Airbus and Singapore have commenced work on an automatic air-to-air refueling (A3R) A330 MRTT aircraft which will apply for certification by 2021.
The A3R system requires no additional equipment on the receiver and is intended to reduce air refuelling operator (ARO) workload, improve safety and optimise the rate of air-to-air refuelling (AAR) transfer in operational conditions to maximise aerial superiority.
Once the A3R system is activated by the ARO, the Boom Flight Control System becomes fully automated and progresses to transfer fuel upon contact with the receiver. During this process, the ARO simply monitors the operation. In the event of an anomaly due to receiver stability deviations or malfunctions on the tanker, the A3R system is able to disconnect and/or clear the Boom away from the receiver safely.

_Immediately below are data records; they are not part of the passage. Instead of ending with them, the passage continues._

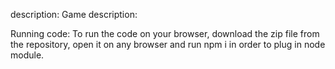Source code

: description:
Game description:

Running code: To run the code on your browser, download the zip file from the repository, open it on any browser and run npm i in order to plug in node module.
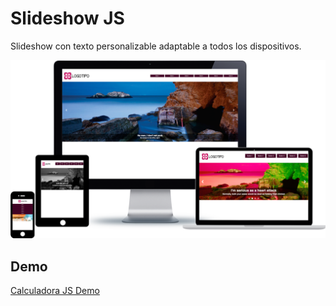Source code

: # Slideshow JS
Slideshow con texto personalizable adaptable a todos los dispositivos.

![Slideshow Responsive](https://github.com/micazoyolli/slideshow/blob/master/img/screenshot.png)

Demo
---
[Calculadora JS Demo](https://micazoyolli.github.io/slideshow/)
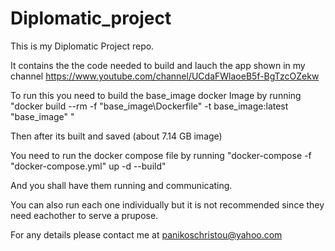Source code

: # Diplomatic_project

This is my Diplomatic Project repo.

It contains the the code needed to build and lauch the app shown in my channel
https://www.youtube.com/channel/UCdaFWlaoeB5f-BgTzcOZekw

To run this you need to build the base_image docker Image by running
"docker build --rm -f "base_image\Dockerfile" -t base_image:latest "base_image" "

Then after its built and saved (about 7.14 GB image)

You need to run the docker compose file by running 
"docker-compose -f "docker-compose.yml" up -d --build"

And you shall have them running and communicating.

You can also run each one individually but it is not recommended since they need eachother to serve a prupose.

For any details please contact me at panikoschristou@yahoo.com
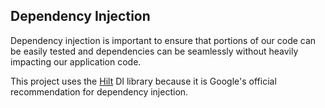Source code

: ## Dependency Injection

Dependency injection is important to ensure that portions of our code can be easily tested and 
dependencies can be seamlessly without heavily impacting our application code.

This project uses the [Hilt](https://developer.android.com/training/dependency-injection/hilt-android) 
DI library because it is Google's official recommendation for dependency injection.
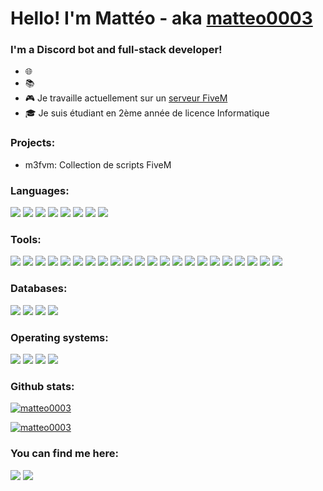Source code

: # Hello! I'm Mattéo - aka [matteo0003](https://discord.com/users/775654147763601408)

### I'm a Discord bot and full-stack developer!
- 🌐 
- 📚 
- 🎮 Je travaille actuellement sur un [serveur FiveM](https://cfx.re/join/p9ge4y)
- 🎓 Je suis étudiant en 2ème année de licence Informatique

### Projects:
- m3fvm: Collection de scripts FiveM

### Languages:
<a href="https://developer.mozilla.org/fr/docs/Web/CSS" target="_blank"><img src="https://img.shields.io/badge/CSS3-1572B6?style=for-the-badge&logo=css3&logoColor=white" /></a>
<a href="https://developer.mozilla.org/fr/docs/Web/HTML" target="_blank"><img src="https://img.shields.io/badge/HTML5-E34F26?style=for-the-badge&logo=html5&logoColor=white" /></a>
<a href="https://developer.mozilla.org/fr/docs/Web/JavaScript" target="_blank"><img src="https://img.shields.io/badge/JavaScript-323330?style=for-the-badge&logo=javascript&logoColor=F7DF1E" /></a>
<a href="https://www.json.org/json-fr.html" target="_blank"><img src="https://img.shields.io/badge/json-5E5C5C?style=for-the-badge&logo=json&logoColor=white" /></a>
<a href="https://www.latex-project.org" target="_blank"><img src="https://img.shields.io/badge/latex-377e7f?style=for-the-badge&logo=latex&logoColor=latex" /></a>
<a href="https://www.lua.org" target="_blank"><img src="https://img.shields.io/badge/Lua-2C2D72?style=for-the-badge&logo=lua&logoColor=white" /></a>
<a href="https://www.python.org" target="_blank"><img src="https://img.shields.io/badge/Python-FFD43B?style=for-the-badge&logo=python&logoColor=blue" /></a>
<a href="https://www.typescriptlang.org/fr" target="_blank"><img src="https://img.shields.io/badge/TypeScript-007ACC?style=for-the-badge&logo=typescript&logoColor=white" /></a>

### Tools:
<a href="https://axios-http.com/fr" target="_blank"><img src="https://img.shields.io/badge/axios-671ddf?&style=for-the-badge&logo=axios&logoColor=white" /></a>
<a href="https://www.chakra-ui.com" target="_blank"><img src="https://img.shields.io/badge/Chakra--UI-319795?style=for-the-badge&logo=chakra-ui&logoColor=white" /></a>
<a href="https://www.electronjs.org" target="_blank"><img src="https://img.shields.io/badge/Electron-2B2E3A?style=for-the-badge&logo=electron&logoColor=9FEAF9" /></a>
<a href="https://expressjs.com/fr" target="_blank"><img src="https://img.shields.io/badge/Express%20js-000000?style=for-the-badge&logo=express&logoColor=white" /></a>
<a href="https://fontawesome.com" target="_blank"><img src="https://img.shields.io/badge/Font_Awesome-339AF0?style=for-the-badge&logo=fontawesome&logoColor=white" /></a>
<a href="https://godotengine.org" target="_blank"><img src="https://img.shields.io/badge/Godot-478CBF?style=for-the-badge&logo=GodotEngine&logoColor=white" /></a>
<a href="https://www.markdownguide.org" target="_blank"><img src="https://img.shields.io/badge/Markdown-000000?style=for-the-badge&logo=markdown&logoColor=white" /></a>
<a href="https://nextjs.org" target="_blank"><img src="https://img.shields.io/badge/next%20js-000000?style=for-the-badge&logo=nextdotjs&logoColor=white" /></a>
<a href="https://nodejs.org/fr" target="_blank"><img src="https://img.shields.io/badge/Node%20js-339933?style=for-the-badge&logo=nodedotjs&logoColor=white" /></a>
<a href="https://www.npmjs.com" target="_blank"><img src="https://img.shields.io/badge/npm-CB3837?style=for-the-badge&logo=npm&logoColor=white" /></a>
<a href="https://react.dev" target="_blank"><img src="https://img.shields.io/badge/React-20232A?style=for-the-badge&logo=react&logoColor=61DAFB" /></a>
<a href="https://pptr.dev" target="_blank"><img src="https://img.shields.io/badge/Puppeteer-40B5A4?style=for-the-badge&logo=Puppeteer&logoColor=white" /></a>
<a href="https://ui.shadcn.com" target="_blank"><img src="https://img.shields.io/badge/shadcn%2Fui-000000?style=for-the-badge&logo=shadcnui&logoColor=white" /></a>
<a href="https://socket.io" target="_blank"><img src="https://img.shields.io/badge/Socket.io-010101?&style=for-the-badge&logo=Socket.io&logoColor=white" /></a>
<a href="https://tailwindcss.com" target="_blank"><img src="https://img.shields.io/badge/Tailwind_CSS-38B2AC?style=for-the-badge&logo=tailwind-css&logoColor=white" /></a>
<a href="https://threejs.org" target="_blank"><img src="https://img.shields.io/badge/ThreeJs-black?style=for-the-badge&logo=three.js&logoColor=white" /></a>
<a href="https://typestrong.org/ts-node" target="_blank"><img src="https://img.shields.io/badge/ts--node-3178C6?style=for-the-badge&logo=ts-node&logoColor=white" /></a>
<a href="https://classic.yarnpkg.com/lang/en" target="_blank"><img src="https://img.shields.io/badge/Yarn-2C8EBB?style=for-the-badge&logo=yarn&logoColor=white" /></a>
<a href="https://www.prisma.io" target="_blank"><img src="https://img.shields.io/badge/Prisma-3982CE?style=for-the-badge&logo=Prisma&logoColor=white" /></a>
<a href="https://eslint.org" target="_blank"><img src="https://img.shields.io/badge/eslint-3A33D1?style=for-the-badge&logo=eslint&logoColor=white" /></a>
<a href="https://prettier.io" target="_blank"><img src="https://img.shields.io/badge/prettier-1A2C34?style=for-the-badge&logo=prettier&logoColor=F7BA3E" /></a>
<a href="https://zod.dev" target="_blank"><img src="https://img.shields.io/badge/Zod-000000?style=for-the-badge&logo=zod&logoColor=3068B7" /></a>

### Databases:
<a href="https://www.mongodb.com/fr-fr" target="_blank"><img src="https://img.shields.io/badge/MongoDB-4EA94B?style=for-the-badge&logo=mongodb&logoColor=white" /></a>
<a href="https://www.mysql.com/fr" target="_blank"><img src="https://img.shields.io/badge/MySQL-005C84?style=for-the-badge&logo=mysql&logoColor=white" /></a>
<a href="https://www.sqlite.org" target="_blank"><img src="https://img.shields.io/badge/Sqlite-003B57?style=for-the-badge&logo=sqlite&logoColor=white" /></a>
<a href="https://www.postgresql.org" target="_blank"><img src="https://img.shields.io/badge/PostgreSQL-316192?style=for-the-badge&logo=postgresql&logoColor=white" /></a>

### Operating systems:
<a href="https://www.linux.org" target="_blank"><img src="https://img.shields.io/badge/Linux-FCC624?style=for-the-badge&logo=linux&logoColor=black" /></a>
<a href="https://www.apple.com/fr/macos" target="_blank"><img src="https://img.shields.io/badge/mac%20os-000000?style=for-the-badge&logo=apple&logoColor=white" /></a>
<a href="https://ubuntu.com" target="_blank"><img src="https://img.shields.io/badge/Ubuntu-E95420?style=for-the-badge&logo=ubuntu&logoColor=white" /></a>
<a href="https://www.microsoft.com/fr-fr/software-download/windows10%20" target="_blank"><img src="https://img.shields.io/badge/Windows-0078D6?style=for-the-badge&logo=windows&logoColor=white" /></a>

### Github stats:
[![matteo0003](https://github-readme-stats-git-masterrstaa-rickstaa.vercel.app/api/top-langs/?username=matteo0003&theme=transparent&locale=fr)]()

[![matteo0003](https://github-readme-stats.vercel.app/api?username=matteo0003&show_icons=true&theme=transparent&locale=fr)]()

### You can find me here:
<a href="https://discord.gg/fbnJuTC8" target="_blank"><img src="https://img.shields.io/badge/Discord-7289DA?style=for-the-badge&logo=discord&logoColor=white" /></a>
<a href="mailto:matteo.angoin@icloud.com"><img src="https://img.shields.io/badge/Gmail-D14836?style=for-the-badge&logo=gmail&logoColor=white" /></a>
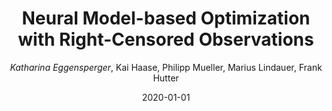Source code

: ---
title: "Neural Model-based Optimization with Right-Censored Observations"
author: "*Katharina Eggensperger*, Kai Haase, Philipp Mueller, Marius Lindauer, Frank Hutter"
collection: publications
permalink: /publication/2020-CensNet
date: 2020-01-01
venue: 'arXiv [cs.AI]'
arxiv: 'https://arxiv.org/pdf/2009.13828'
---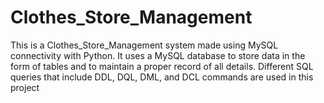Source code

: # Clothes_Store_Management
This is a Clothes_Store_Management system made using MySQL connectivity with Python. It uses a MySQL database to store data in the form of tables and to maintain a proper record of all details. Different SQL queries that include DDL, DQL, DML, and DCL commands are used in this project
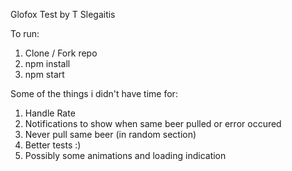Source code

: Glofox Test by T Slegaitis

To run:
1) Clone / Fork repo
2) npm install
3) npm start

Some of the things i didn't have time for:

1) Handle Rate
2) Notifications to show when same beer pulled or error occured
3) Never pull same beer (in random section)
4) Better tests :) 
5) Possibly some animations and loading indication
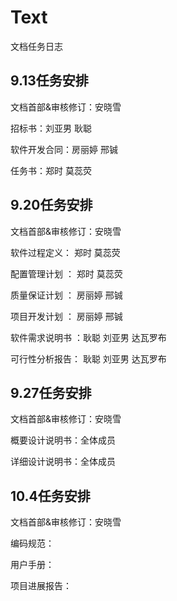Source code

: # Text
文档任务日志
## 9.13任务安排
文档首部&审核修订：安晓雪

招标书：刘亚男 耿聪

软件开发合同：房丽婷 邢铖

任务书：郑时 莫蕊荧

## 9.20任务安排
文档首部&审核修订：安晓雪

软件过程定义： 郑时  莫蕊荧

配置管理计划 ： 郑时  莫蕊荧

质量保证计划 ： 房丽婷 邢铖  

项目开发计划 ：  房丽婷 邢铖

软件需求说明书 ：耿聪  刘亚男 达瓦罗布

可行性分析报告： 耿聪  刘亚男  达瓦罗布

## 9.27任务安排
文档首部&审核修订：安晓雪

概要设计说明书：全体成员

详细设计说明书：全体成员

## 10.4任务安排
文档首部&审核修订：安晓雪

编码规范：

用户手册：

项目进展报告：



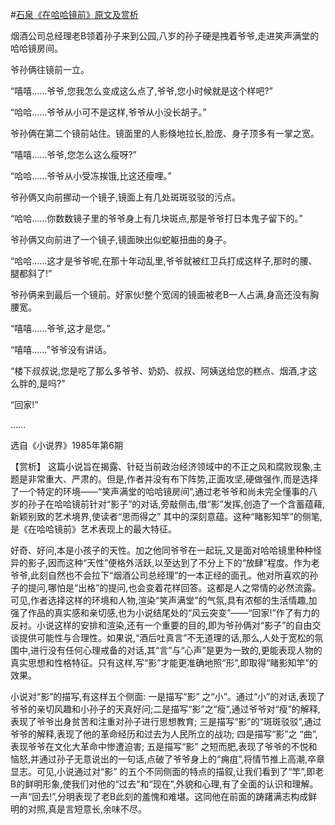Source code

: #[石泉《在哈哈镜前》原文及赏析](https://www.vrrw.net/wx/15291.html)

烟酒公司总经理老B领着孙子来到公园,八岁的孙子硬是拽着爷爷,走进笑声满堂的哈哈镜房间。

爷孙俩往镜前一立。

“嘻嘻……爷爷,您我怎么变成这么点了,爷爷,您小时候就是这个样吧?”

“哈哈……爷爷从小可不是这样,爷爷从小没长胡子。”

爷孙俩在第二个镜前站住。镜面里的人影倏地拉长,脸庞、身子顶多有一掌之宽。

“嘻嘻……爷爷,您怎么这么瘦呀?”

“哈哈……爷爷从小受冻挨饿,比这还瘦哩。”

爷孙俩又向前挪动一个镜子,镜面上有几处斑斑驳驳的污点。

“哈哈……你数数镜子里的爷爷身上有几块斑点,那是爷爷打日本鬼子留下的。”

爷孙俩又向前进了一个镜子,镜面映出似蛇躯扭曲的身子。

“哈哈……这才是爷爷呢,在那十年动乱里,爷爷就被红卫兵打成这样子,那时的腰、腿都斜了!”

爷孙俩来到最后一个镜前。好家伙!整个宽阔的镜面被老B一人占满,身高还没有胸腰宽。

“嘻嘻……爷爷,这才是您。”

“嘻嘻……”爷爷没有讲话。

“楼下叔叔说,您是吃了那么多爷爷、奶奶、叔叔、阿姨送给您的糕点、烟酒,才这么胖的,是吗?”

“回家!”

……

选自《小说界》1985年第6期



【赏析】 这篇小说旨在揭露、针砭当前政治经济领域中的不正之风和腐败现象,主题是非常重大、严肃的。但是,作者并没有布下阵势,正面攻坚,硬做强作,而是选择了一个特定的环境——“笑声满堂的哈哈镜房间”,通过老爷爷和尚未完全懂事的八岁的孙子在哈哈镜前针对“影子”的对话,旁敲侧击,借“影”发挥,创造了一个含蓄蕴藉,新颖别致的艺术境界,使读者“思而得之” 其中的深刻意蕴。这种“睹影知竿”的侧笔,是《在哈哈镜前》艺术表现上的最大特征。

好奇、好问,本是小孩子的天性。加之他同爷爷在一起玩,又是面对哈哈镜里种种怪异的影子,因而这种“天性”便格外活跃,以至达到了不分上下的“放肆”程度。作为老爷爷,此刻自然也不会拉下“烟酒公司总经理”的一本正经的面孔。他对所喜欢的孙子的提问,哪怕是“出格”的提问,也会变着花样回答。这都是人之常情的必然流露。可见,作者选择这样的环境和人物,渲染“笑声满堂”的气氛,具有浓郁的生活情趣,加强了作品的真实感和亲切感,也为小说结尾处的“风云突变”——“回家!”作了有力的反衬。小说这样的安排和渲染,还有一个重要的目的,即为爷孙俩对“影子”的自由交谈提供可能性与合理性。如果说,“酒后吐真言”不无道理的话,那么,人处于宽松的氛围中,进行没有任何心理戒备的对话,其“言”与“心声”是更为一致的,更能表现人物的真实思想和性格特征。只有这样,写“影”才能更准确地照“形”,即取得“睹影知竿”的效果。

小说对“影”的描写,有这样五个侧面: 一是描写“影” 之“小”。通过“小”的对话,表现了爷爷的亲切风趣和小孙子的天真好问;二是描写“影”之“瘦”,通过爷爷对“瘦”的解释,表现了爷爷出身贫苦和注重对孙子进行思想教育; 三是描写“影”的“斑斑驳驳”,通过爷爷的解释,表现了他的革命经历和过去为人民所立的战功; 四是描写“影”之 “曲”,表现爷爷在文化大革命中惨遭迫害; 五是描写“影” 之短而肥,表现了爷爷的不悦和恼怒,并通过孙子无意说出的一句话,点破了爷爷身上的“痈疽”,将情节推上高潮,卒章显志。可见,小说通过对“影” 的五个不同侧面的特点的描叙,让我们看到了“竿”,即老B的鲜明形象,使我们对他的“过去”和“现在”,外貌和心理,有了全面的认识和理解。一声“回去!”,分明表现了老B此刻的羞愧和难堪。这同他在前面的踌躇满志构成鲜明的对照,真是言短意长,余味不尽。

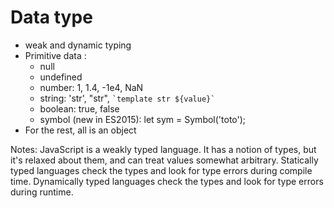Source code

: <!-- .slide:-->

# Data type

- weak and dynamic typing
- Primitive data :
    * null
    * undefined
    * number: 1, 1.4, -1e4, NaN
    * string: 'str', "str", `` `template str ${value}` ``
    * boolean: true, false
    * symbol (new in ES2015): let sym = Symbol('toto');
- For the rest, all is an object

Notes:
JavaScript is a weakly typed language. It has a notion of types, but it's relaxed about them, and can treat values somewhat arbitrary.
Statically typed languages check the types and look for type errors during compile time.
Dynamically typed languages check the types and look for type errors during runtime.


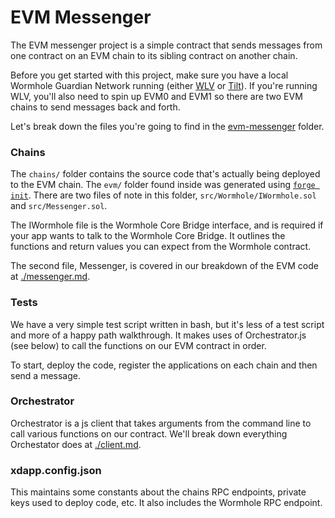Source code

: # EVM Messenger

The EVM messenger project is a simple contract that sends messages from one contract on an EVM chain to its sibling contract on another chain. 

Before you get started with this project, make sure you have a local Wormhole Guardian Network running (either [WLV](../../development/wormhole-local-validator.md) or [Tilt](../../development/tilt/overview.md)). If you're running WLV, you'll also need to spin up EVM0 and EVM1 so there are two EVM chains to send messages back and forth.

Let's break down the files you're going to find in the [evm-messenger](https://github.com/certusone/xdapp-book/tree/main/projects/evm-messenger) folder.

### Chains

The `chains/` folder contains the source code that's actually being deployed to the EVM chain. The `evm/` folder found inside was generated using [`forge init`](https://getfoundry.sh). There are two files of note in this folder, `src/Wormhole/IWormhole.sol` and `src/Messenger.sol`. 

The IWormhole file is the Wormhole Core Bridge interface, and is required if your app wants to talk to the Wormhole Core Bridge. It outlines the functions and return values you can expect from the Wormhole contract.

The second file, Messenger, is covered in our breakdown of the EVM code at [./messenger.md](./messenger.md).

### Tests

We have a very simple test script written in bash, but it's less of a test script and more of a happy path walkthrough. It makes uses of Orchestrator.js (see below) to call the functions on our EVM contract in order. 

To start, deploy the code, register the applications on each chain and then send a message. 

### Orchestrator

Orchestrator is a js client that takes arguments from the command line to call various functions on our contract. We'll break down everything Orchestator does at [./client.md](./client.md).

### xdapp.config.json

This maintains some constants about the chains RPC endpoints, private keys used to deploy code, etc. It also includes the Wormhole RPC endpoint.
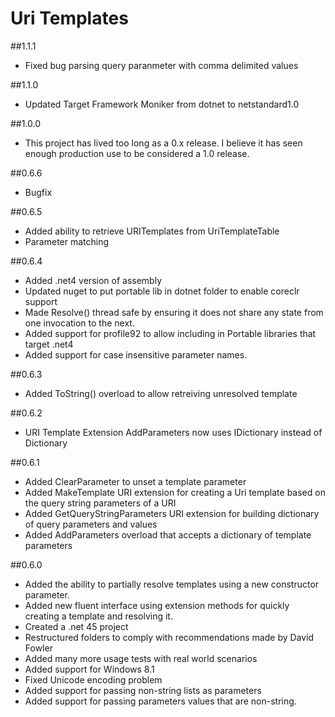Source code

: # Uri Templates #

##1.1.1
- Fixed bug parsing query paranmeter with comma delimited values


##1.1.0
- Updated Target Framework Moniker from dotnet to netstandard1.0

##1.0.0
- This project has lived too long as a 0.x release.  I believe it has seen enough production use to be considered a 1.0 release.

##0.6.6
- Bugfix

##0.6.5
- Added ability to retrieve URITemplates from UriTemplateTable
- Parameter matching

##0.6.4

- Added .net4 version of assembly
- Updated nuget to put portable lib in dotnet folder to enable coreclr support
- Made Resolve() thread safe by ensuring it does not share any state from one invocation to the next.
- Added support for profile92 to allow including in Portable libraries that target .net4
- Added support for case insensitive parameter names.

##0.6.3

- Added ToString() overload to allow retreiving unresolved template

##0.6.2

- URI Template Extension AddParameters now uses IDictionary instead of Dictionary

##0.6.1

- Added ClearParameter to unset a template parameter
- Added MakeTemplate URI extension for creating a Uri template based on the query string parameters of a URI
- Added GetQueryStringParameters URI extension for building dictionary of query parameters and values
- Added AddParameters overload that accepts a dictionary of template parameters

##0.6.0

- Added the ability to partially resolve templates using a new constructor parameter.
- Added new fluent interface using extension methods for quickly creating a template and resolving it.
- Created a .net 45 project
- Restructured folders to comply with recommendations made by David Fowler
- Added many more usage tests with real world scenarios
- Added support for Windows 8.1
- Fixed Unicode encoding problem
- Added support for passing non-string lists as parameters
- Added support for passing parameters values that are non-string.
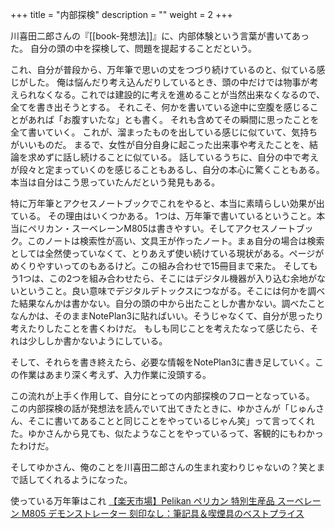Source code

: +++
title = "内部探検"
description = ""
weight = 2
+++

川喜田二郎さんの『[[book-発想法]]』に、内部体験という言葉が書いてあった。
自分の頭の中を探検して、問題を提起することだという。

これ、自分が普段から、万年筆で思いの丈をつづり続けているのと、似ている感じがした。
俺は悩んだり考え込んだりしているとき、頭の中だけでは物事が考えられなくなる。これでは建設的に考えを進めることが当然出来なくなるので、全てを書き出そうとする。
それこそ、何かを書いている途中に空腹を感じることがあれば「お腹すいたな」とも書く。
それも含めてその瞬間に思ったことを全て書いていく。
これが、溜まったものを出している感じに似ていて、気持ちがいいものだ。
まるで、女性が自分自身に起こった出来事や考えたことを、結論を求めずに話し続けることに似ている。
話しているうちに、自分の中で考えが段々と定まっていくのを感じることもあるし、自分の本心に驚くこともある。本当は自分はこう思っていたんだという発見もある。

特に万年筆とアクセスノートブックでこれをやると、本当に素晴らしい効果が出ている。
その理由はいくつかある。
1つは、万年筆で書いているということ。本当にペリカン・スーベレーンM805は書きやすい。そしてアクセスノートブック。このノートは検索性が高い、文具王が作ったノート。まぁ自分の場合は検索としては全然使っていなくて、とりあえず使い続けている現状がある。ページがめくりやすいってのもあるけど。この組み合わせで15冊目まで来た。
そしてもう1つは、この2つを組み合わせたら、そこにはデジタル機器が入り込む余地がないということ。良い意味でデジタルデトックスにつながる。そこには何かを調べた結果なんかは書かない。自分の頭の中から出たことしか書かない。調べたことなんかは、そのままNotePlan3に貼ればいい。そうじゃなくて、自分が思ったり考えたりしたことを書くわけだ。
もしも同じことを考えたなって感じたら、それは少ししか書かないようにしている。

そして、それらを書き終えたら、必要な情報をNotePlan3に書き足していく。この作業はあまり深く考えず、入力作業に没頭する。

この流れが上手く作用して、自分にとっての内部探検のフローとなっている。
この内部探検の話が発想法を読んでいて出てきたときに、ゆかさんが「じゅんさん、そこに書いてあることと同じことをやっているじゃん笑」って言ってくれた。ゆかさんから見ても、似たようなことをやっているって、客観的にもわかったわけだ。

そしてゆかさん、俺のことを川喜田二郎さんの生まれ変わりじゃないの？笑とまで話してくれるようになった。


使っている万年筆はこれ
[【楽天市場】Pelikan ペリカン 特別生産品 スーベレーン M805 デモンストレーター 刻印なし：筆記具＆喫煙具のベストプライス](https://item.rakuten.co.jp/best-price-mito-shoji/pel-m805-demo-fp/?s-id=top_normal_bookmark)
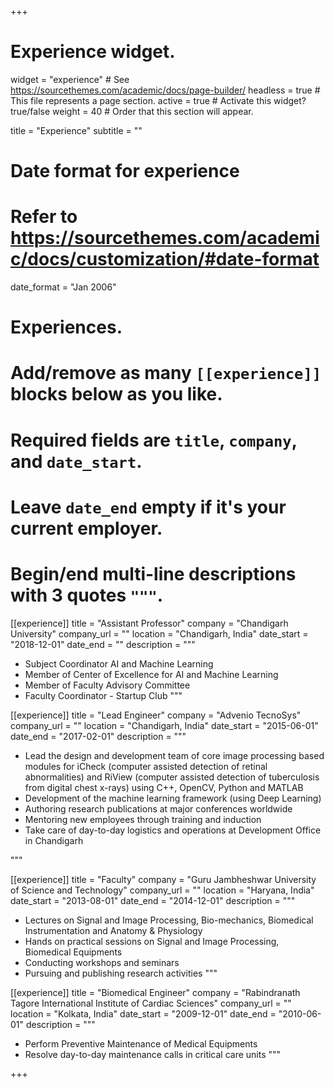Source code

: +++
# Experience widget.
widget = "experience"  # See https://sourcethemes.com/academic/docs/page-builder/
headless = true  # This file represents a page section.
active = true  # Activate this widget? true/false
weight = 40  # Order that this section will appear.

title = "Experience"
subtitle = ""

# Date format for experience
#   Refer to https://sourcethemes.com/academic/docs/customization/#date-format
date_format = "Jan 2006"

# Experiences.
#   Add/remove as many `[[experience]]` blocks below as you like.
#   Required fields are `title`, `company`, and `date_start`.
#   Leave `date_end` empty if it's your current employer.
#   Begin/end multi-line descriptions with 3 quotes `"""`.

[[experience]]
  title = "Assistant Professor"
  company = "Chandigarh University"
  company_url = ""
  location = "Chandigarh, India"
  date_start = "2018-12-01"
  date_end = ""
  description = """
    
  * Subject Coordinator AI and Machine Learning
  * Member of Center of Excellence for AI and Machine Learning
  * Member of Faculty Advisory Committee
  * Faculty Coordinator - Startup Club
  """

[[experience]]
  title = "Lead Engineer"
  company = "Advenio TecnoSys"
  company_url = ""
  location = "Chandigarh, India"
  date_start = "2015-06-01"
  date_end = "2017-02-01"
  description = """
  
  * Lead the design and development team of core image processing based modules for iCheck (computer assisted detection of retinal abnormalities) and RiView (computer assisted detection of tuberculosis from digital chest x-rays) using C++, OpenCV, Python and MATLAB
  * Development of the machine learning framework (using Deep Learning)
  * Authoring research publications at major conferences worldwide
  * Mentoring new employees through training and induction
  * Take care of day-to-day logistics and operations at Development Office in Chandigarh

  """

[[experience]]
  title = "Faculty"
  company = "Guru Jambheshwar University of Science and Technology"
  company_url = ""
  location = "Haryana, India"
  date_start = "2013-08-01"
  date_end = "2014-12-01"
  description = """
  
  * Lectures on Signal and Image Processing, Bio-mechanics, Biomedical Instrumentation and Anatomy & Physiology
  * Hands on practical sessions on Signal and Image Processing, Biomedical Equipments
  * Conducting workshops and seminars
  * Pursuing and publishing research activities
  """

[[experience]]
  title = "Biomedical Engineer"
  company = "Rabindranath Tagore International Institute of Cardiac Sciences"
  company_url = ""
  location = "Kolkata, India"
  date_start = "2009-12-01"
  date_end = "2010-06-01"
  description = """
  
  * Perform Preventive Maintenance of Medical Equipments
  * Resolve day-to-day maintenance calls in critical care units
  """

+++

On the receiver end, pilots closing in to the tanker take visual cues from the automated Pilot Director Lights (PDL). This feature allows for more efficient operations, with smoother transitions and minimises time during the coupled state.
The A3R development paves the way towards a fully autonomous aerial refuelling operation.
In July 2018 Airbus demonstrated that A3R was feasible as a product after the achievement of the world’s first automated contact with a Boom system. In a joint operation with the Royal Australian Air Force (RAAF), the company’s A310 development tanker performed seven automated contacts with a RAAF KC-30A MRTT, also made by Airbus.